Although Option 2 looks nicer, we prefer keeping Option 1. The reason is that the current implementation introduces the minimal number of constraints by mashing all possible fields into a super-record. The alternative solution (option 2) would introduce additional constraints, when the spec requires us to extract an element from a set.
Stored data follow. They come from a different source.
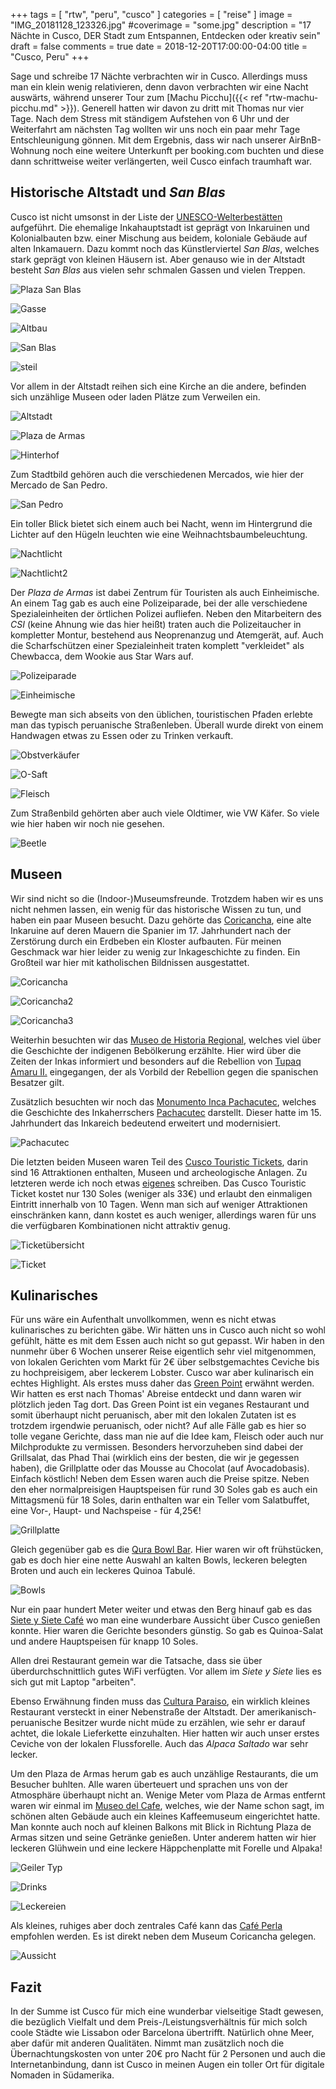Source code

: +++
tags = [
    "rtw",
    "peru",
    "cusco"
    ]
categories = [
    "reise"
]
image = "IMG_20181128_123326.jpg"
#coverimage = "some.jpg"
description = "17 Nächte in Cusco, DER Stadt zum Entspannen, Entdecken oder kreativ sein"
draft = false
comments = true
date = 2018-12-20T17:00:00-04:00
title = "Cusco, Peru"
+++

Sage und schreibe 17 Nächte verbrachten wir in Cusco. Allerdings muss man ein klein wenig relativieren, denn davon verbrachten wir eine Nacht auswärts, während unserer Tour zum [Machu Picchu]({{< ref "rtw-machu-picchu.md" >}}). Generell hatten wir davon zu dritt mit Thomas nur vier Tage. Nach dem Stress mit ständigem Aufstehen von 6 Uhr und der Weiterfahrt am nächsten Tag wollten wir uns noch ein paar mehr Tage Entschleunigung gönnen. Mit dem Ergebnis, dass wir nach unserer AirBnB-Wohnung noch eine weitere Unterkunft per booking.com buchten und diese dann schrittweise weiter verlängerten, weil Cusco einfach traumhaft war.

## Historische Altstadt und _San Blas_

Cusco ist nicht umsonst in der Liste der [UNESCO-Welterbestätten](https://de.wikipedia.org/wiki/Liste_des_UNESCO-Welterbes_in_Amerika) aufgeführt. Die ehemalige Inkahauptstadt ist geprägt von Inkaruinen und Kolonialbauten bzw. einer Mischung aus beidem, koloniale Gebäude auf alten Inkamauern. Dazu kommt noch das Künstlerviertel _San Blas_, welches stark geprägt von kleinen Häusern ist. Aber genauso wie in der Altstadt besteht _San Blas_ aus vielen sehr schmalen Gassen und vielen Treppen.

![Plaza San Blas](/img/IMG_20181128_115451-EFFECTS.jpg "Plaza San Blas")

![Gasse](/img/IMG_20181128_120455.jpg "typische Gassen - kommt ein Auto, muss man sich dünn machen!")

![Altbau](/img/IMG_20181128_121023.jpg "Am Rand der Altstadt findet man auch solche Gebäude")

![San Blas](/img/IMG_20181128_121212.jpg "San Blas besteht nur aus solchen Gassen")

![steil](/img/IMG_20181128_122525.jpg "es gibt auch schnurgerade Gassen, die in einem steilen Anstieg enden")

Vor allem in der Altstadt reihen sich eine Kirche an die andere, befinden sich unzählige Museen oder laden Plätze zum Verweilen ein.

![Altstadt](/img/IMG_20181128_123258-01.jpeg "Blick über den Plaza de Armas auf die Altstadt")

![Plaza de Armas](/img/IMG_20181128_124356-01.jpeg "Plaza de Armas von Cusco")

![Hinterhof](/img/IMG_20181129_111948.jpg "typische Hinterhöfe auf denen Souvenirs verkauft werden")

Zum Stadtbild gehören auch die verschiedenen Mercados, wie hier der Mercado de San Pedro.

![San Pedro](/img/IMG_20181128_161318.jpg "Mercado de San Pedro")

Ein toller Blick bietet sich einem auch bei Nacht, wenn im Hintergrund die Lichter auf den Hügeln leuchten wie eine Weihnachtsbaumbeleuchtung.

![Nachtlicht](/img/IMG_20181128_202459.jpg "Wirkt wie eine Weihnachtsbaumbeleuchtung - die Berge im Hintergrund")

![Nachtlicht2](/img/IMG_20181203_205646.jpg "Ein Lichtermeer am Horizont")

Der _Plaza de Armas_ ist dabei Zentrum für Touristen als auch Einheimische. An einem Tag gab es auch eine Polizeiparade, bei der alle verschiedene Spezialeinheiten der örtlichen Polizei aufliefen. Neben den Mitarbeitern des _CSI_ (keine Ahnung wie das hier heißt) traten auch die Polizeitaucher in kompletter Montur, bestehend aus Neoprenanzug und Atemgerät, auf. Auch die Scharfschützen einer Spezialeinheit traten komplett "verkleidet" als Chewbacca, dem Wookie aus Star Wars auf.

![Polizeiparade](/img/IMG_20181204_120402.jpg "Polizeiparade auf dem Plaza de Armas")

![Einheimische](/img/IMG_20181204_123328.jpg "Polizeiparade mit einheimischen Tänzern")

Bewegte man sich abseits von den üblichen, touristischen Pfaden erlebte man das typisch peruanische Straßenleben. Überall wurde direkt von einem Handwagen etwas zu Essen oder zu Trinken verkauft.

![Obstverkäufer](/img/IMG_20181204_132728.jpg "Obstverkäufer mit Kaktusfeigen auf der Straße")

![O-Saft](/img/IMG_20181204_132951.jpg "Auch frisch gepresster Orangensaft wird auf der Straße verkauft")

![Fleisch](/img/IMG_20181204_133142.jpg "Fleischstücke gehören auch zum typischen Bild der Straßenimbisse")

Zum Straßenbild gehörten aber auch viele Oldtimer, wie VW Käfer. So viele wie hier haben wir noch nie gesehen.

![Beetle](/img/IMG_20181203_192059.jpg "Cusco mag den robusten VW Käfer")

## Museen

Wir sind nicht so die (Indoor-)Museumsfreunde. Trotzdem haben wir es uns nicht nehmen lassen, ein wenig für das historische Wissen zu tun, und haben ein paar Museen besucht. Dazu gehörte das [Coricancha](https://goo.gl/maps/VuhEyTRV1Pu), eine alte Inkaruine auf deren Mauern die Spanier im 17. Jahrhundert nach der Zerstörung durch ein Erdbeben ein Kloster aufbauten. Für meinen Geschmack war hier leider zu wenig zur Inkageschichte zu finden. Ein Großteil war hier mit katholischen Bildnissen ausgestattet.

![Coricancha](/img/IMG_20181129_090109.jpg "Spanisches Kloster aufgebaut auf Inkamauern")

![Coricancha2](/img/IMG_20181129_090307.jpg "Zu Inkazeiten soll das Coricancha komplett mit Gold überzogen gewesen sein")

![Coricancha3](/img/IMG_20181129_111345.jpg "Überbleibsel der Inkamauern")

Weiterhin besuchten wir das [Museo de Historia Regional](https://goo.gl/maps/HPMA7ng2fW12), welches viel über die Geschichte der indigenen Bebölkerung erzählte. Hier wird über die Zeiten der Inkas informiert und besonders auf die Rebellion von [Tupaq Amaru II.](https://de.wikipedia.org/wiki/Jos%C3%A9_Gabriel_Condorcanqui) eingegangen, der als Vorbild der Rebellion gegen die spanischen Besatzer gilt.

Zusätzlich besuchten wir noch das [Monumento Inca Pachacutec](https://goo.gl/maps/bjHA63MvBw72), welches die Geschichte des Inkaherrschers [Pachacutec](https://de.wikipedia.org/wiki/Pachac%C3%BAtec_Yupanqui) darstellt. Dieser hatte im 15. Jahrhundert das Inkareich bedeutend erweitert und modernisiert.

![Pachacutec](/img/IMG_20181207_144557.jpg "Das Momument für den Inkaherrscher Pachacutec")

Die letzten beiden Museen waren Teil des [Cusco Touristic Tickets](https://www.cuscoperu.com/en/useful-information/touristic-tickets/cusco-touristic-ticket), darin sind 16 Attraktionen enthalten, Museen und archeologische Anlagen. Zu letzteren werde ich noch etwas [eigenes](/tags/cusco/) schreiben. Das Cusco Touristic Ticket kostet nur 130 Soles (weniger als 33€) und erlaubt den einmaligen Eintritt innerhalb von 10 Tagen. Wenn man sich auf weniger Attraktionen einschränken kann, dann kostet es auch weniger, allerdings waren für uns die verfügbaren Kombinationen nicht attraktiv genug.

![Ticketübersicht](/img/IMG_20181205_100124.jpg "Optionen und Preise des Touristic Ticket")

![Ticket](/img/IMG_20181205_102713.jpg "Jede Attraktion kann einmal gelocht werden")

## Kulinarisches

Für uns wäre ein Aufenthalt unvollkommen, wenn es nicht etwas kulinarisches zu berichten gäbe. Wir hätten uns in Cusco auch nicht so wohl gefühlt, hätte es mit dem Essen auch nicht so gut gepasst. Wir haben in den nunmehr über 6 Wochen unserer Reise eigentlich sehr viel mitgenommen, von lokalen Gerichten vom Markt für 2€ über selbstgemachtes Ceviche bis zu hochpreisigem, aber leckerem Lobster. Cusco war aber kulinarisch ein echtes Highlight. Als erstes muss daher das [Green Point](https://goo.gl/maps/riUU7Fnhfw72) erwähnt werden. Wir hatten es erst nach Thomas' Abreise entdeckt und dann waren wir plötzlich jeden Tag dort. Das Green Point ist ein veganes Restaurant und somit überhaupt nicht peruanisch, aber mit den lokalen Zutaten ist es trotzdem irgendwie peruanisch, oder nicht? Auf alle Fälle gab es hier so tolle vegane Gerichte, dass man nie auf die Idee kam, Fleisch oder auch nur Milchprodukte zu vermissen. Besonders hervorzuheben sind dabei der Grillsalat, das Phad Thai (wirklich eins der besten, die wir je gegessen haben), die Grillplatte oder das Mousse au Chocolat (auf Avocadobasis). Einfach köstlich! Neben dem Essen waren auch die Preise spitze. Neben den eher normalpreisigen Hauptspeisen für rund 30 Soles gab es auch ein Mittagsmenü für 18 Soles, darin enthalten war ein Teller vom Salatbuffet, eine Vor-, Haupt- und Nachspeise - für 4,25€!

![Grillplatte](/img/IMG_20181204_203902.jpg "gesunde Grillplatte für 2 Personen")

Gleich gegenüber gab es die [Qura Bowl Bar](https://www.tripadvisor.de/Restaurant_Review-g294314-d14257957-Reviews-Qura_Bowl_Bar-Cusco_Cusco_Region.html?m=19905). Hier waren wir oft frühstücken, gab es doch hier eine nette Auswahl an kalten Bowls, leckeren belegten Broten und auch ein leckeres Quinoa Tabulé.

![Bowls](/img/IMG_20181204_103006.jpg "Gesundes Frühstück in Form verschiedener Bowls")

Nur ein paar hundert Meter weiter und etwas den Berg hinauf gab es das [Siete y Siete Café](https://goo.gl/maps/uatZsqa2ZY42) wo man eine wunderbare Aussicht über Cusco genießen konnte. Hier waren die Gerichte besonders günstig. So gab es Quinoa-Salat und andere Hauptspeisen für knapp 10 Soles.

Allen drei Restaurant gemein war die Tatsache, dass sie über überdurchschnittlich gutes WiFi verfügten. Vor allem im _Siete y Siete_ lies es sich gut mit Laptop "arbeiten".

Ebenso Erwähnung finden muss das [Cultura Paraiso](https://goo.gl/maps/yopyNdipwUm), ein wirklich kleines Restaurant versteckt in einer Nebenstraße der Altstadt. Der amerikanisch-peruanische Besitzer wurde nicht müde zu erzählen, wie sehr er darauf achtet, die lokale Lieferkette einzuhalten. Hier hatten wir auch unser erstes Ceviche von der lokalen Flussforelle. Auch das _Alpaca Saltado_ war sehr lecker.

Um den Plaza de Armas herum gab es auch unzählige Restaurants, die um Besucher buhlten. Alle waren überteuert und sprachen uns von der Atmosphäre überhaupt nicht an. Wenige Meter vom Plaza de Armas entfernt waren wir einmal im [Museo del Cafe](https://goo.gl/maps/h2Ag9uNXFkF2), welches, wie der Name schon sagt, im schönen alten Gebäude auch ein kleines Kaffeemuseum eingerichtet hatte. Man konnte auch noch auf kleinen Balkons mit Blick in Richtung Plaza de Armas sitzen und seine Getränke genießen. Unter anderem hatten wir hier leckeren Glühwein und eine leckere Häppchenplatte mit Forelle und Alpaka!

![Geiler Typ](/img/IMG_20181204_154335.jpg "Auf dem Balkon macht sich die warme Alpakakleidung bezahlt")

![Drinks](/img/IMG_20181204_154441.jpg "Coole Drinks mit Aussicht im Museo del Cafe")

![Leckereien](/img/IMG_20181204_154923.jpg "Häppchen von der Forelle und Alpaka")

Als kleines, ruhiges aber doch zentrales Café kann das [Café Perla](https://goo.gl/maps/Va8SkX5A5Tu) empfohlen werden. Es ist direkt neben dem Museum Coricancha gelegen.

![Aussicht](/img/IMG_20181129_102248.jpg "Frühstück mit Aussicht im Café Perla")

## Fazit

In der Summe ist Cusco für mich eine wunderbar vielseitige Stadt gewesen, die bezüglich Vielfalt und dem Preis-/Leistungsverhältnis für mich solch coole Städte wie Lissabon oder Barcelona übertrifft. Natürlich ohne Meer, aber dafür mit anderen Qualitäten. Nimmt man zusätzlich noch die Übernachtungskosten von unter 20€ pro Nacht für 2 Personen und auch die Internetanbindung, dann ist Cusco in meinen Augen ein toller Ort für digitale Nomaden in Südamerika.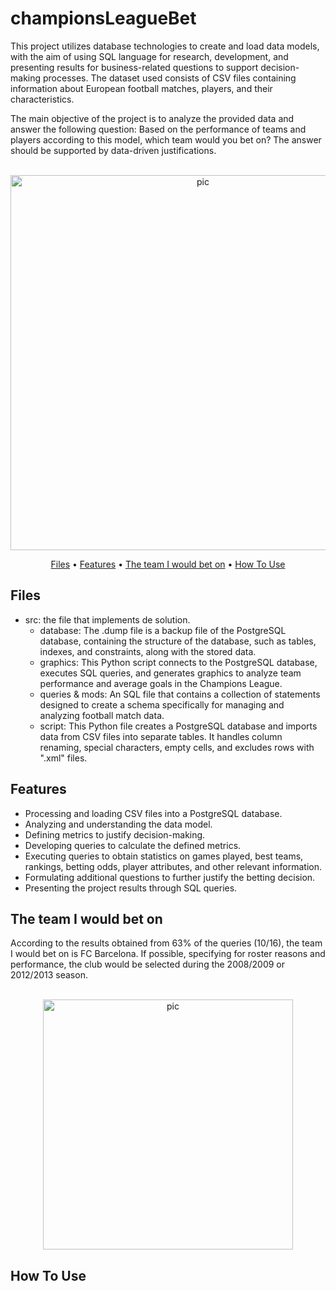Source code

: # championsLeagueBet
This project utilizes database technologies to create and load data models, with the aim of using SQL language for research, development, and presenting results for business-related questions to support decision-making processes. The dataset used consists of CSV files containing information about European football matches, players, and their characteristics.

The main objective of the project is to analyze the provided data and answer the following question: Based on the performance of teams and players according to this model, which team would you bet on? The answer should be supported by data-driven justifications.

<p align="center">
  <br>
  <img src="https://media.tenor.com/uGJlZtw8MXIAAAAC/uefa-champions-league.gif" alt="pic" width="600">
  <br>
</p>
<p align="center" >
  <a href="#Files">Files</a> •
  <a href="#features">Features</a> •
  <a href="#the-team-i-would-bet-on">The team I would bet on</a> •
  <a href="#how-to-use">How To Use</a> 
</p>

## Files

- src: the file that implements de solution.
  - database: The .dump file is a backup file of the PostgreSQL database, containing the structure of the database, such as tables, indexes, and constraints, along with the stored data.
  - graphics: This Python script connects to the PostgreSQL database, executes SQL queries, and generates graphics to analyze team performance and average goals in the Champions League.
  - queries & mods: An SQL file that contains a collection of statements designed to create a schema specifically for managing and analyzing football match data.
  - script: This Python file creates a PostgreSQL database and imports data from CSV files into separate tables. It handles column renaming, special characters, empty cells, and excludes rows with ".xml" files.
    
## Features

- Processing and loading CSV files into a PostgreSQL database.
- Analyzing and understanding the data model.
- Defining metrics to justify decision-making.
- Developing queries to calculate the defined metrics.
- Executing queries to obtain statistics on games played, best teams, rankings, betting odds, player attributes, and other relevant information.
- Formulating additional questions to further justify the betting decision.
- Presenting the project results through SQL queries.

## The team I would bet on
According to the results obtained from 63% of the queries (10/16), the team I would bet on is FC Barcelona. If possible, specifying for roster reasons and performance, the club would be selected during the 2008/2009 or 2012/2013 season.

<p align="center">
  <br>
  <img src="https://3.bp.blogspot.com/-SuG29vc5mzI/UwB9koNY3pI/AAAAAAAAFfY/Smu23F9C1Lw/s1600/Iniesta+against+Rayo+Vallecano.jpg" alt="pic" width="400">
  <br>
</p>

## How To Use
Recall the example with a set of messages:
VARIABLES
(*
@typeAlias: MESSAGE =
[ tag: "1a", bal: Int ]
| [ tag: "2a", bal: Int, val: Int ]);
@type: Set(MESSAGE);
*)
msgs
Consider an existential quantifier over the variable msgs:
Next ==
\E m \in msgs:
P
In the current encoding, m is a super-record that contains three fields:
tag, bal, and val, even if some of these fields are not required by the
actual type of m. In the alternative encoding, m is a tuple tup,
which equals to one of the following tuples, depending on the value of the
field m.tag:
tup = IF m.tag = "1a"
THEN << { [ tag |-> "1a", bal |-> b ] }, {} >>
ELSE << {}, [ tag |-> "2a", bal |-> b, val |-> v ] }, {} >>
Since it is impossible to statically compute the actual type of m, the
rewriting rules would have to replicate the structure of both elements of the
tuple tup. This would lead to a blow-up in the number of constraints.
5.4. Additional requirements
Given the decisions in Section 5.3, we additionally require that all records in
a variant type have compatible field types. In more detail, if a variant type
contains two record types [ tag: "A", value: a, ... ] and [ tag: "B", value: b, ...], then the types a and b must be unifiable. In practice, this
often implies that a and b are simply the same type.
5.5. The Variants module
We introduce a new module that is called Variants.tla. It contains the
operators Variant, FilterByTag, MatchTag, and MatchOnly. This module
will be distributed with Apalache. As is custom in the TLA+ community, the
users should be also able to copy Variants.tla next to their specification.
6. Consequences
This will be a relatively big change in the types and the type checker. Additionally, it would render many existing specifications ill-typed, as the proposed solution imposes a stricter typing discipline. On the positive, the proposed solution is backwards-compatible with TLC, as we are proposing the default untyped implementation for the operators.